◆ What is needed:
Could you output each line below exactly as it appears, excluding any pictures?

START Material for this task

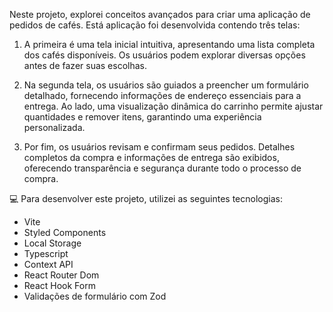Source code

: Neste projeto, explorei conceitos avançados para criar uma aplicação de pedidos de cafés. Está aplicação foi desenvolvida contendo três telas:

1. A primeira é uma tela inicial intuitiva, apresentando uma lista completa dos cafés disponíveis. Os usuários podem explorar diversas opções antes de fazer suas escolhas.

2. Na segunda tela, os usuários são guiados a preencher um formulário detalhado, fornecendo informações de endereço essenciais para a entrega. Ao lado, uma visualização dinâmica do carrinho permite ajustar quantidades e remover itens, garantindo uma experiência personalizada.

3. Por fim, os usuários revisam e confirmam seus pedidos. Detalhes completos da compra e informações de entrega são exibidos, oferecendo transparência e segurança durante todo o processo de compra.

💻 Para desenvolver este projeto, utilizei as seguintes tecnologias:

- Vite
- Styled Components
- Local Storage
- Typescript
- Context API
- React Router Dom
- React Hook Form
- Validações de formulário com Zod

END Material for this task

◆ Your solution:
Source code

: Neste projeto, explorei conceitos avançados para criar uma aplicação de pedidos de cafés. Está aplicação foi desenvolvida contendo três telas:

1. A primeira é uma tela inicial intuitiva, apresentando uma lista completa dos cafés disponíveis. Os usuários podem explorar diversas opções antes de fazer suas escolhas.

2. Na segunda tela, os usuários são guiados a preencher um formulário detalhado, fornecendo informações de endereço essenciais para a entrega. Ao lado, uma visualização dinâmica do carrinho permite ajustar quantidades e remover itens, garantindo uma experiência personalizada.

3. Por fim, os usuários revisam e confirmam seus pedidos. Detalhes completos da compra e informações de entrega são exibidos, oferecendo transparência e segurança durante todo o processo de compra.

💻 Para desenvolver este projeto, utilizei as seguintes tecnologias:

- Vite
- Styled Components
- Local Storage
- Typescript
- Context API
- React Router Dom
- React Hook Form
- Validações de formulário com Zod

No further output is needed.